On ne peux pas donc rejeter d’un revers de la main la « maladroite » tentative du Professeur LAM d’ajouter des accents, du reste inutiles pour tous les cas où il n’y a aucun conflit. La langue devrait être logique et universelle et pas seulement intuitive comme c’est le cas pour les locuteurs natifs de la langue.
A mon avis

Oumar

13 septembre 2012 à 20:28    


Ceerno Ibrahima, il n’y a aucune langue logique, à part peut-être l’espéranto, une langue artificielle et l’orthographe n’est jamais parfaite. Elle représente approximativement une langue et en la concevant, on pense avant tout à ses locuteurs natifs. Il est inutile de faire des conventions sur l’orthographe si après chacun rentre à la maison et écrit comme il veut, à mon avis.
Mi salminii ma.

Ibrahima SARR

13 septembre 2012 à 21:47    


Je ne voulais pas dire « langue » logique (autant pour moi), mais surtout « règles cohérentes ».
Je ne suis pas un vrai linguiste comme toi
mais je sais que le Pulaar n’est pas encore au stade où tout est figé et définitif, loin de là. Donc je suis sûr qu’il y a des choses à revoir comme par exemple la « glottale » qui ne devrait pas être une lettre de l’alphabet.
Le débat est légitime et on ne peut ni le clore, ni trancher d’un coup de baguette. Voilà tout le sens de mes propos.
Mi salminii-on musidɓe

Ibrahima SARR

13 septembre 2012 à 21:48    


Mais le contenu du livre beaucoup plus intéressant que le problème d’écriture des ó et é! Je suis en train de le lire en ce moment…

sow

9 janvier 2013 à 22:21    


miin komi keso mi yiyii duum tan weliikam tan

sulayman

3 mars 2013 à 1:00    


yo allah wallou ma e dum do na yodi no fewi

Ali

10 avril 2013 à 13:51    


Si goonga ni, welii kam sanne ko paamumi Fulɓe na tinnanii Fulfulde. Alla wallu!

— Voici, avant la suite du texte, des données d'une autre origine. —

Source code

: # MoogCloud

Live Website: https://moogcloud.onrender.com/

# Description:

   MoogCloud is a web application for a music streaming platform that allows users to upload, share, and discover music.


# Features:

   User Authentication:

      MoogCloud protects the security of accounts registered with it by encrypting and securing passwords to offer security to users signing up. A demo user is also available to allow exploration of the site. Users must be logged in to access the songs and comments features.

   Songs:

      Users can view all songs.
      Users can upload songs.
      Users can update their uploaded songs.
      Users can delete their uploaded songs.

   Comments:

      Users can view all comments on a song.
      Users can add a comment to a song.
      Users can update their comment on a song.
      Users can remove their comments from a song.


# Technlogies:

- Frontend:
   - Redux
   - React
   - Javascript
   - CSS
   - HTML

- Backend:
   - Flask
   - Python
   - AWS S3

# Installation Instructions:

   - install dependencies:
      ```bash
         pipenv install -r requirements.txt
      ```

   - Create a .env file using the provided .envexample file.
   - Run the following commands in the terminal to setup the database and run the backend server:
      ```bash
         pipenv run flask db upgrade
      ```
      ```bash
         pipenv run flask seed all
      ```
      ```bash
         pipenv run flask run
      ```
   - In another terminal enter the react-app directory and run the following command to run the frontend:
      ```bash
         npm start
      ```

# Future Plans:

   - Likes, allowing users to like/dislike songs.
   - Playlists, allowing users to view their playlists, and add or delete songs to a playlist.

Je suis ravi de v ous lire, au dela le la divergence de vos points de vues, moi je j’admire et je salue votre combat pour notre chere langue et pour notre peuple.
je suis peulh du Burkina Faso, traducteur en langue peulh ( on harmonise les dialectes peulh du pays ou plutot on utilise les mots, expressions et tournures les plus comprises par la majoritè des locuteurs peulh ici)

foofo mon

Ali

Diallo amadou siddy

14 novembre 2014 à 2:56    


Je continue a fouiller mais je suis tombe sur les recherches de cheich mohamad saidou bah de nationalite guinee,qui sont tres interessantes:il raconte que le peul pourait etre l’origine de l’humanite en se basant sur des anciens ecrits des des sages peuls qui dit que le mot adam ou adem est poular et ou il donne les differents noms des fils de adam et que le mot palestine tire son nom du vocable falo satina(mont ou rencontre est donne a moise) qui a pris en fin falostine et palestine,et le mot pharaon derive lui aussi du vocable fera aina ,fera:se deplacer et aina:surveiller .donc un peul qui voulait du pouvoir et recoit en compte menen fera aina laamo taako men un nomade ne nous dirigera pas en fin il arrive a ses fins et on commanca a inquer son pouvoir en disant ko laamu fera aina. Le mont tourou sinai lui aussi derive de ko dho :toro hirsi nai… J’aurai l’occasion de revenir.a bientot

Oumar Bâ

25 mai 2015 à 12:12    


Rien de plus , c’est un grand plaisir de voir des œuvres écrites par des halpulaar. Bonne continuation. Et prions pour tous ceux qui valorisent la la langue Pulaar. Je vous remercie vivement Pr: Lam.

Lam

2 février 2016 à 16:45    


Bonjour,

Je souhaite rentrer en contact avec le Professeur LAM.

Je suis un jeune LAM du Mali.

Je ne connais pas bien ma culture peul. Je souhaite s’avoir d’ou est ce que les Lam sortent ? Sont ils des forgerons ?

admin

30 janvier 2017 à 8:57    


Bonjour
Vous pouvez chercher sur le site de l’Université de Dakar UCAD.